■ **Exercise prompt**: For the records below, output every line from the one holding "Die obige Definition" through the final line, unaltered, and no other lines.

** Opening Material for this exercise block **

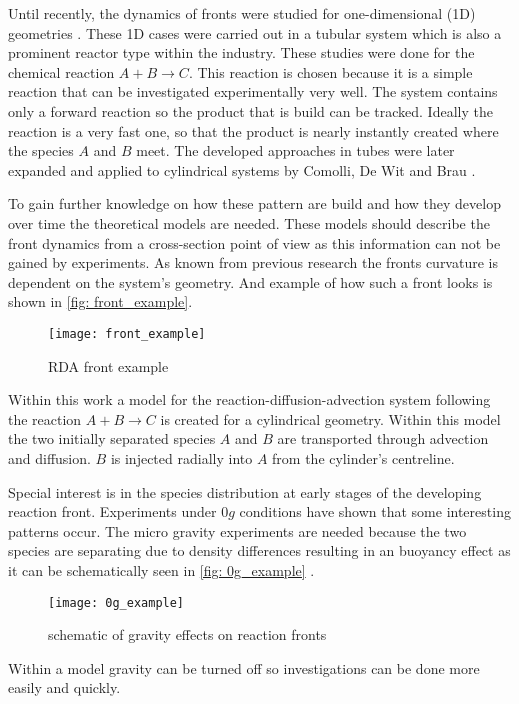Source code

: \documentclass[../thesis.tex]{subfiles}
\begin{document}
Until recently, the dynamics of fronts were studied for one-dimensional (1D) geometries \cite{PhysRevA.38.3151}. These 1D cases were carried out in a tubular system which is also a prominent reactor type within the industry. These studies were done for the chemical reaction $ A+B \rightarrow C$. This reaction is chosen because it is a simple reaction that can be investigated experimentally very well. The system contains only a forward reaction so the product that is build can be tracked. Ideally the reaction is a very fast one, so that the product is nearly instantly created where the species $A$ and $B$ meet. The developed approaches in tubes were later expanded and applied to cylindrical systems by Comolli, De Wit and Brau \cite{comolli2021dynamics}.

To gain further knowledge on how these pattern are build and how they develop over time the theoretical models are needed. These models should describe the front dynamics from a cross-section point of view as this information can not be gained by experiments. As known from previous research the fronts curvature is dependent on the system's geometry. And example of how such a front looks is shown in \autoref{fig: front_example}.
\begin{figure}[htbp]
	\centering
	\texttt{[image: front\_example]}
	\caption{RDA front example}
	\label{fig: front_example}
\end{figure}
Within this work a model for the reaction-diffusion-advection system following the reaction $ A+B \rightarrow C$ is created for a cylindrical geometry. Within this model the two initially separated species $A$ and $B$ are transported through advection and diffusion. $B$ is injected radially into $A$ from the cylinder's centreline. 

Special interest is in the species distribution at early stages of the developing reaction front. Experiments under $0g$ conditions have shown that some interesting patterns occur. The micro gravity experiments are needed because the two species are separating due to density differences resulting in an buoyancy effect as it can be schematically seen in \autoref{fig: 0g_example} \cite{stergiou2022effects}.
\begin{figure}[htbp]
	\centering
	\texttt{[image: 0g\_example]}
	\caption{schematic of gravity effects on reaction fronts}
	\label{fig: 0g_example}
\end{figure}
Within a model gravity can be turned off so investigations can be done more easily and quickly.
\end{document}
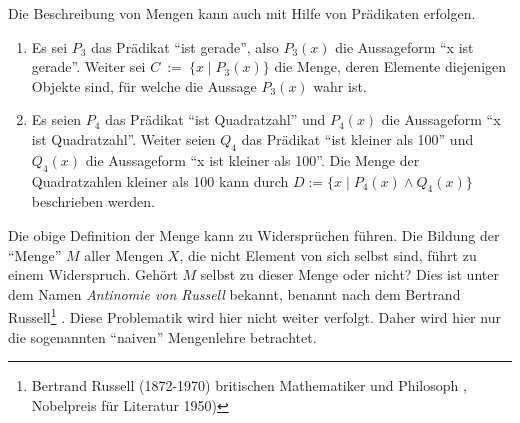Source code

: \begin{Unit}[Beispiel]
Die Beschreibung von Mengen kann auch mit Hilfe von Prädikaten erfolgen.

\begin{enumerate}
\item
  Es sei $P_3$ das Prädikat \enquote{ist gerade}, also $P_3(x)$ die 
  Aussageform \enquote{x ist gerade}. Weiter sei 
  $C\ :=\ \{ x \mid P_3(x) \}$ die Menge, deren Elemente diejenigen Objekte 
  sind, für welche die Aussage $P_3(x)$ wahr   ist.
\item
  Es seien $P_4$ das Prädikat \enquote{ist Quadratzahl} und $P_4(x)$ die 
  Aussageform \enquote{x ist Quadratzahl}. Weiter seien $Q_4$ das Prädikat
  \enquote{ist kleiner als 100} und $Q_4(x)$ die Aussageform \enquote{x ist 
  kleiner als 100}. Die Menge der Quadratzahlen kleiner als 100 kann durch
  $D := \{ x \mid P_4(x) \land Q_4(x) \}$ beschrieben werden.
\end{enumerate}
\end{Unit}

\begin{Unit}[Anmerkung]
Die obige Definition der Menge kann zu Widersprüchen führen. Die Bildung der 
\enquote{Menge} $M$ aller Mengen $X$, die nicht Element von sich selbst sind, 
führt zu einem Widerspruch. Gehört $M$ selbst zu dieser Menge oder nicht? Dies
ist unter dem Namen \emph{Antinomie von Russell} bekannt, benannt nach dem
Bertrand Russell\footnote{Bertrand Russell (1872-1970) britischen 
Mathematiker und Philosoph , Nobelpreis für Literatur 1950)}
. Diese Problematik wird hier nicht weiter 
verfolgt. Daher wird hier nur die sogenannten \enquote{naiven} Mengenlehre
betrachtet.
\end{Unit}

** Closing Material for this exercise block **

■ **Response below**:
Die obige Definition der Menge kann zu Widersprüchen führen. Die Bildung der 
\enquote{Menge} $M$ aller Mengen $X$, die nicht Element von sich selbst sind, 
führt zu einem Widerspruch. Gehört $M$ selbst zu dieser Menge oder nicht? Dies
ist unter dem Namen \emph{Antinomie von Russell} bekannt, benannt nach dem
Bertrand Russell\footnote{Bertrand Russell (1872-1970) britischen 
Mathematiker und Philosoph , Nobelpreis für Literatur 1950)}
. Diese Problematik wird hier nicht weiter 
verfolgt. Daher wird hier nur die sogenannten \enquote{naiven} Mengenlehre
betrachtet.
\end{Unit}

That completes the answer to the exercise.